The Times report noted, for example, that Nevada is "facing the most serious shortfall," and lawmakers will have to cut a striking 38% from its state budget. The impact across the state will be both drastic and unavoidable, most notably in the state's public schools, which will soon face a 15% cut.

It wasn't surprising, then, that Rep. Barney Frank (D-Mass.) criticized Senate "centrists" for cutting $40 billion in state aid from the stimulus package, noting that the aid, which appeared in the House version, was intended to stop states from "laying off cops and firefighters, money to help keep teachers going." Republican Sen. John Ensign of Nevada rejected Frank's comments, labeling the remarks "fearmongering." Indeed, Ensign seemed encouraged by the fact that state budgets, including his own, would have to be slashed, calling the budgets "bloated." He said, "What we should be doing is cutting back."

Got that? As the recession worsens, and government spending is needed to prevent more Americans from losing their jobs, a leading Republican senator whose own state is about to get pummeled, believes it's a good idea to "cut back."

I can think of a variety of ways to respond to this nonsense, but I think Matt Yglesias summed things up nicely:

The idea that it would be good for states to cut back in the midst of the recession is stupid. The idea that the recession won't, absent federal aid, lead to layoffs of state employees such as teachers and firefighters is also stupid. But the idea that it's simultaneously true that the reason we should eschew aid is that states need to cut back and also true that it's fearmongering to warn of layoffs is doubleplus stupid. What does Ensign think cutbacks consist of? States will be reducing vital services.

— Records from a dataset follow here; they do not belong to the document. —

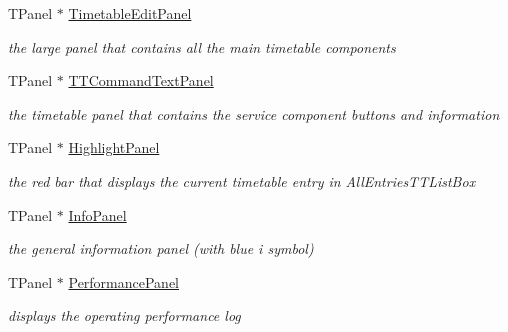\begin{DoxyCompactItemize}
T\+Panel $\ast$ \mbox{\hyperlink{class_t_interface_a99b9c15c11d2620c255966f62b2b9226}{Timetable\+Edit\+Panel}}
\begin{DoxyCompactList}\small\item\em the large panel that contains all the main timetable components \end{DoxyCompactList}\item 
\mbox{\label{class_t_interface_a56dc400de815cde20ab164f65d4a57e8}} 
T\+Panel $\ast$ \mbox{\hyperlink{class_t_interface_a56dc400de815cde20ab164f65d4a57e8}{T\+T\+Command\+Text\+Panel}}
\begin{DoxyCompactList}\small\item\em the timetable panel that contains the service component buttons and information \end{DoxyCompactList}\item 
\mbox{\label{class_t_interface_abd2c189b2bb0ca543d7fcd3082ddcddb}} 
T\+Panel $\ast$ \mbox{\hyperlink{class_t_interface_abd2c189b2bb0ca543d7fcd3082ddcddb}{Highlight\+Panel}}
\begin{DoxyCompactList}\small\item\em the red bar that displays the current timetable entry in All\+Entries\+T\+T\+List\+Box \end{DoxyCompactList}\item 
\mbox{\label{class_t_interface_aa8f9a87d19b3695023f99fdc8e1c650a}} 
T\+Panel $\ast$ \mbox{\hyperlink{class_t_interface_aa8f9a87d19b3695023f99fdc8e1c650a}{Info\+Panel}}
\begin{DoxyCompactList}\small\item\em the general information panel (with blue \textquotesingle{}i\textquotesingle{} symbol) \end{DoxyCompactList}\item 
\mbox{\label{class_t_interface_a4801769eef6bace140a5fddc5edf58e6}} 
T\+Panel $\ast$ \mbox{\hyperlink{class_t_interface_a4801769eef6bace140a5fddc5edf58e6}{Performance\+Panel}}
\begin{DoxyCompactList}\small\item\em displays the operating performance log \end{DoxyCompactList}\item 
\mbox{\label{class_t_interface_a94de13b77e51b4894755d1564d812cda}} 

\end{DoxyCompactItemize}
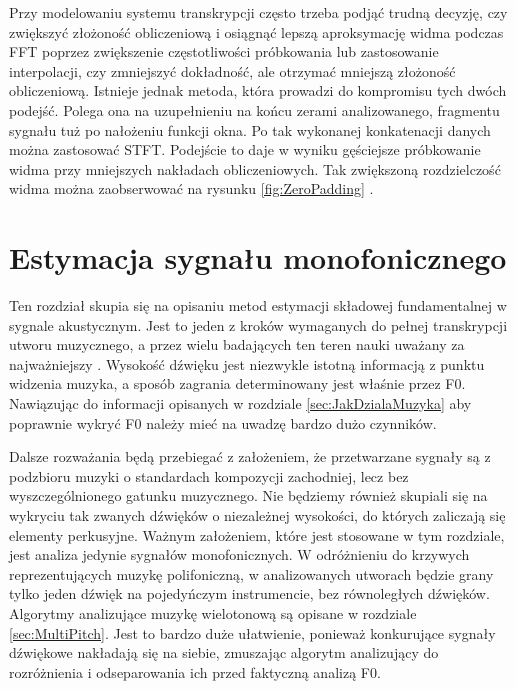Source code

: \documentclass[12pt,a4paper,twoside]{mwart}
\begin{document}
Przy modelowaniu systemu transkrypcji często trzeba podjąć trudną decyzję, czy zwiększyć złożoność obliczeniową i osiągnąć lepszą aproksymację widma podczas FFT poprzez zwiększenie częstotliwości próbkowania lub zastosowanie interpolacji, czy zmniejszyć dokładność, ale otrzymać mniejszą złożoność obliczeniową. Istnieje jednak metoda, która prowadzi do kompromisu tych dwóch podejść. Polega ona na uzupełnieniu na końcu zerami analizowanego, fragmentu sygnału tuż po nałożeniu funkcji okna. Po tak wykonanej konkatenacji danych można zastosować STFT. Podejście to daje w wyniku gęściejsze próbkowanie widma przy mniejszych nakładach obliczeniowych. Tak zwiększoną rozdzielczość widma można zaobserwować na rysunku \ref{fig:ZeroPadding} \cite[221-224]{CyfrowePrzetwarzanieSygnalowOdTeoriiDoZastosowan}.

\clearpage

\section{Estymacja sygnału monofonicznego}\label{sec:f0}
Ten rozdział skupia się na opisaniu metod estymacji składowej fundamentalnej w sygnale akustycznym. Jest to jeden z kroków wymaganych do pełnej transkrypcji utworu muzycznego, a przez wielu badających ten teren nauki uważany za najważniejszy  \cite[2-4]{Transcription:Klapuri:ChallengesAndFuture}. Wysokość dźwięku jest niezwykle istotną informacją z punktu widzenia muzyka, a sposób zagrania determinowany jest właśnie przez F0. Nawiązując do informacji opisanych w rozdziale \ref{sec:JakDzialaMuzyka} aby poprawnie wykryć F0 należy mieć na uwadzę bardzo dużo czynników. 

Dalsze rozważania będą przebiegać z założeniem, że przetwarzane sygnały są z podzbioru muzyki o standardach kompozycji zachodniej, lecz bez wyszczególnionego gatunku muzycznego. Nie będziemy również skupiali się na wykryciu tak zwanych dźwięków o niezależnej wysokości, do których zaliczają się elementy perkusyjne. Ważnym założeniem, które jest stosowane w tym rozdziale, jest analiza jedynie sygnałów monofonicznych. W odróżnieniu do krzywych reprezentujących muzykę polifoniczną, w analizowanych utworach będzie grany tylko jeden dźwięk na pojedyńczym instrumencie, bez równoległych dźwięków. Algorytmy analizujące muzykę wielotonową są opisane w rozdziale \ref{sec:MultiPitch}. Jest to bardzo duże ułatwienie, ponieważ konkurujące sygnały dźwiękowe nakładają się na siebie, zmuszając algorytm analizujący do rozróżnienia i odseparowania ich przed faktyczną analizą F0. 
\end{document}
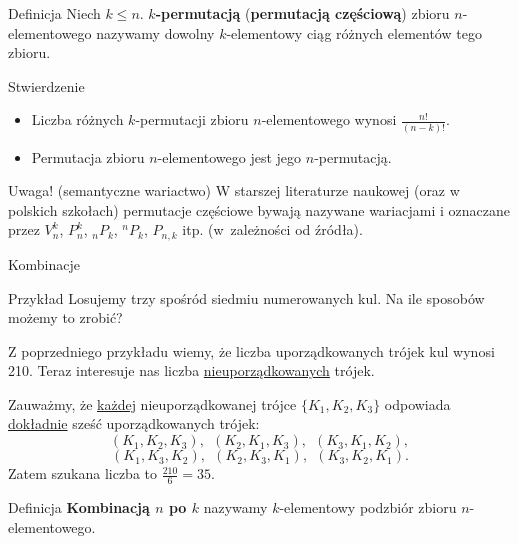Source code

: \documentclass[a4paper,10pt]{beamer}
\begin{document}
\begin{frame}

		\begin{block}{Definicja}
		Niech $k\leq n$. {\bf $k$-permutacją} ({\bf permutacją częściową}) zbioru $n$-elementowego nazywamy dowolny $k$-elementowy ciąg różnych elementów tego zbioru. 
	\end{block}
	
	\begin{block}{Stwierdzenie}
		\begin{itemize}
		\item Liczba różnych $k$-permutacji zbioru $n$-elementowego wynosi $\displaystyle \frac{n!}{(n-k)!}$.
		\item Permutacja zbioru $n$-elementowego jest jego $n$-permutacją.
		\end{itemize}
	\end{block}

	\begin{alertblock}{Uwaga! (semantyczne wariactwo)}
		W starszej literaturze naukowej (oraz w polskich szkołach) permutacje częściowe bywają nazywane wariacjami i oznaczane przez $V_n^k$, $P_n^k$, ${}_nP_k$, ${}^nP_k$, $P_{n,k}$ itp. (w~zależności od źródła).
	\end{alertblock}
	
\end{frame}



\begin{frame}{Kombinacje}
	
	\begin{exampleblock}{Przykład}
		Losujemy trzy spośród siedmiu numerowanych kul. Na ile sposobów możemy to zrobić?
		
		\vspace{0.3cm}
		Z poprzedniego przykładu wiemy, że liczba uporządkowanych trójek kul wynosi 210. Teraz interesuje nas liczba \underline{nieuporządkowanych} trójek.
		
		Zauważmy, że \underline{każdej} nieuporządkowanej trójce $\{K_1,K_2,K_3\}$ odpowiada \underline{dokładnie} sześć uporządkowanych trójek:
		$$(K_1,K_2,K_3),\ \ (K_2,K_1,K_3),\ \ (K_3,K_1,K_2),$$ $$(K_1,K_3,K_2),\ \ (K_2,K_3,K_1),\ \ (K_3,K_2,K_1).$$
		Zatem szukana liczba to $\displaystyle \frac{210}6=35$.
	\end{exampleblock}
	
\begin{block}{Definicja}
{\bf Kombinacją $n$ po $k$} nazywamy $k$-elementowy podzbiór zbioru $n$-elementowego. 
\end{block}

	
\end{frame}
\end{document}

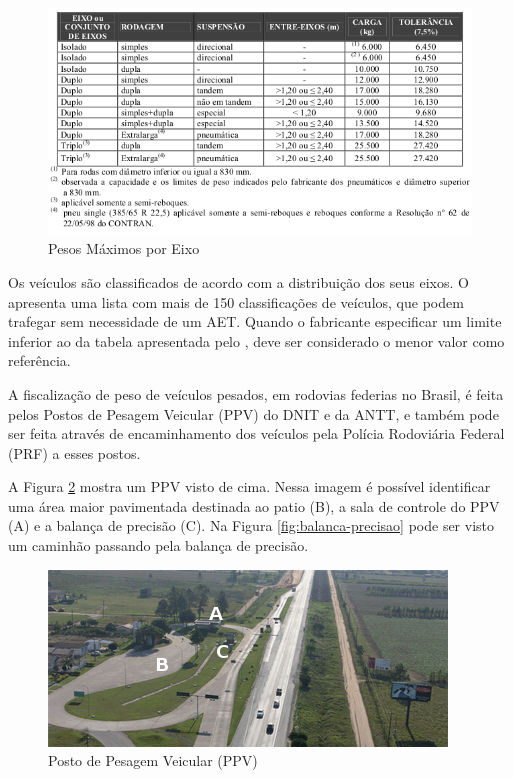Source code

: \documentclass{ufscThesis}
\begin{document}
\begin{figure}[h!]
  \caption{Pesos Máximos por Eixo \cite{tech:dnit-qvf}}
  \label{fig:peso-max-por-eixo}
  \centering
    \includegraphics[scale=0.5]{./figuras/tabela-peso-por-eixo.png}
\end{figure}

Os veículos são classificados de acordo com a distribuição dos seus eixos. O  apresenta uma lista com mais de 150 classificações de veículos, que podem trafegar sem necessidade de um AET. Quando o fabricante especificar um limite inferior ao da tabela apresentada pelo , deve ser considerado o menor valor como referência.

A fiscalização de peso de veículos pesados, em rodovias federias no Brasil, é feita pelos Postos de Pesagem Veicular (PPV) do DNIT e da ANTT, e também pode ser feita através de encaminhamento dos veículos pela Polícia Rodoviária Federal (PRF) a esses postos.

A Figura \ref{fig:ppv} mostra um PPV visto de cima. Nessa imagem é possível identificar uma área maior pavimentada destinada ao patio (B), a sala de controle do PPV (A) e a balança de precisão (C). Na Figura \ref{fig:balanca-precisao} pode ser visto um caminhão passando pela balança de precisão.

\begin{figure}[h!]
  \caption{Posto de Pesagem Veicular (PPV)}
  \label{fig:ppv}
  \centering
    \includegraphics[scale=0.7]{./figuras/ppv_aerea_id.png}
\end{figure}
\end{document}
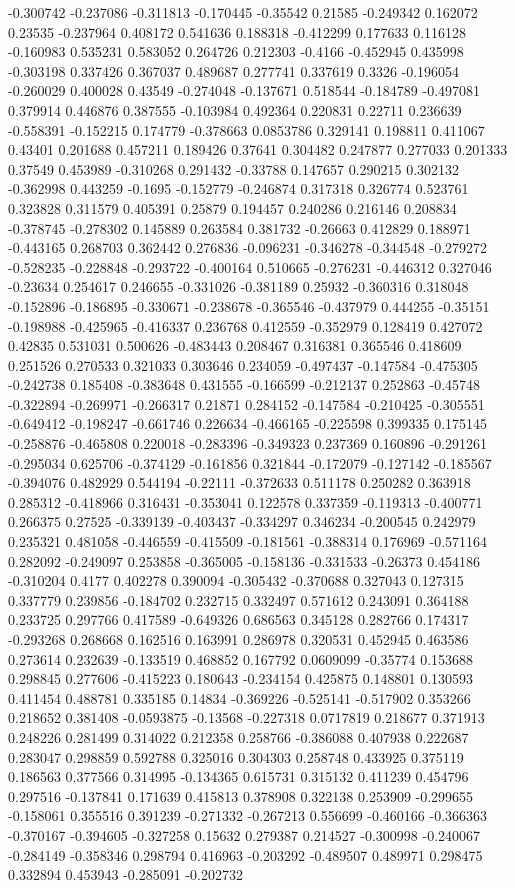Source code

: -0.300742 -0.237086 -0.311813 -0.170445 -0.35542 0.21585 -0.249342 0.162072 0.23535 -0.237964 0.408172 0.541636 0.188318 -0.412299 0.177633 0.116128 -0.160983 0.535231 0.583052 0.264726 0.212303 -0.4166 -0.452945 0.435998 -0.303198 0.337426 0.367037 0.489687 0.277741 0.337619 0.3326 -0.196054 -0.260029 0.400028 0.43549 -0.274048 -0.137671 0.518544 -0.184789 -0.497081 0.379914 0.446876 0.387555 -0.103984 0.492364 0.220831 0.22711 0.236639 -0.558391 -0.152215 0.174779 -0.378663 0.0853786 0.329141 0.198811 0.411067 0.43401 0.201688 0.457211 0.189426 0.37641 0.304482 0.247877 0.277033 0.201333 0.37549 0.453989 -0.310268 0.291432 -0.33788 0.147657 0.290215 0.302132 -0.362998 0.443259 -0.1695 -0.152779 -0.246874 0.317318 0.326774 0.523761 0.323828 0.311579 0.405391 0.25879 0.194457 0.240286 0.216146 0.208834 -0.378745 -0.278302 0.145889 0.263584 0.381732 -0.26663 0.412829 0.188971 -0.443165 0.268703 0.362442 0.276836 -0.096231 -0.346278 -0.344548 -0.279272 -0.528235 -0.228848 -0.293722 -0.400164 0.510665 -0.276231 -0.446312 0.327046 -0.23634 0.254617 0.246655 -0.331026 -0.381189 0.25932 -0.360316 0.318048 -0.152896 -0.186895 -0.330671 -0.238678 -0.365546 -0.437979 0.444255 -0.35151 -0.198988 -0.425965 -0.416337 0.236768 0.412559 -0.352979 0.128419 0.427072 0.42835 0.531031 0.500626 -0.483443 0.208467 0.316381 0.365546 0.418609 0.251526 0.270533 0.321033 0.303646 0.234059 -0.497437 -0.147584 -0.475305 -0.242738 0.185408 -0.383648 0.431555 -0.166599 -0.212137 0.252863 -0.45748 -0.322894 -0.269971 -0.266317 0.21871 0.284152 -0.147584 -0.210425 -0.305551 -0.649412 -0.198247 -0.661746 0.226634 -0.466165 -0.225598 0.399335 0.175145 -0.258876 -0.465808 0.220018 -0.283396 -0.349323 0.237369 0.160896 -0.291261 -0.295034 0.625706 -0.374129 -0.161856 0.321844 -0.172079 -0.127142 -0.185567 -0.394076 0.482929 0.544194 -0.22111 -0.372633 0.511178 0.250282 0.363918 0.285312 -0.418966 0.316431 -0.353041 0.122578 0.337359 -0.119313 -0.400771 0.266375 0.27525 -0.339139 -0.403437 -0.334297 0.346234 -0.200545 0.242979 0.235321 0.481058 -0.446559 -0.415509 -0.181561 -0.388314 0.176969 -0.571164 0.282092 -0.249097 0.253858 -0.365005 -0.158136 -0.331533 -0.26373 0.454186 -0.310204 0.4177 0.402278 0.390094 -0.305432 -0.370688 0.327043 0.127315 0.337779 0.239856 -0.184702 0.232715 0.332497 0.571612 0.243091 0.364188 0.233725 0.297766 0.417589 -0.649326 0.686563 0.345128 0.282766 0.174317 -0.293268 0.268668 0.162516 0.163991 0.286978 0.320531 0.452945 0.463586 0.273614 0.232639 -0.133519 0.468852 0.167792 0.0609099 -0.35774 0.153688 0.298845 0.277606 -0.415223 0.180643 -0.234154 0.425875 0.148801 0.130593 0.411454 0.488781 0.335185 0.14834 -0.369226 -0.525141 -0.517902 0.353266 0.218652 0.381408 -0.0593875 -0.13568 -0.227318 0.0717819 0.218677 0.371913 0.248226 0.281499 0.314022 0.212358 0.258766 -0.386088 0.407938 0.222687 0.283047 0.298859 0.592788 0.325016 0.304303 0.258748 0.433925 0.375119 0.186563 0.377566 0.314995 -0.134365 0.615731 0.315132 0.411239 0.454796 0.297516 -0.137841 0.171639 0.415813 0.378908 0.322138 0.253909 -0.299655 -0.158061 0.355516 0.391239 -0.271332 -0.267213 0.556699 -0.460166 -0.366363 -0.370167 -0.394605 -0.327258 0.15632 0.279387 0.214527 -0.300998 -0.240067 -0.284149 -0.358346 0.298794 0.416963 -0.203292 -0.489507 0.489971 0.298475 0.332894 0.453943 -0.285091 -0.202732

The cutbacks will have the immediate impact of reducing the incomes of laid-off families and beneficiaries of state programs. That will have an additional impact on businesses where the newly laid-off teachers and cops used to work.

And the reduced level of service will have its own bad economic impacts. Cutting back public safety budgets will mean fewer cops on the beat. That means more crime which will further reduce economic activity. State cutbacks to child care subsidies will make it harder for people who lose jobs to find and accept new ones. The cutbacks to mass transit services that are happening across the country will introduce additional rigidity into the labor market and reduce patronage of businesses that people are accustomed to reaching via transit. And in the most severe cases, cutbacks in assistant to the severely impoverished will have a decades-long impact on the well-being of their children.

Sen. John Ensign is entirely comfortable with all of these developments -- those dreaded state budgets are "bloated," after all -- but doesn't want anyone to acknowledge this publicly. Pointing to reality is "fearmongering."

It's not enough for congressional Republicans to stand in the way of sound economic policy during a crisis; they also want to discourage everyone from talking about it.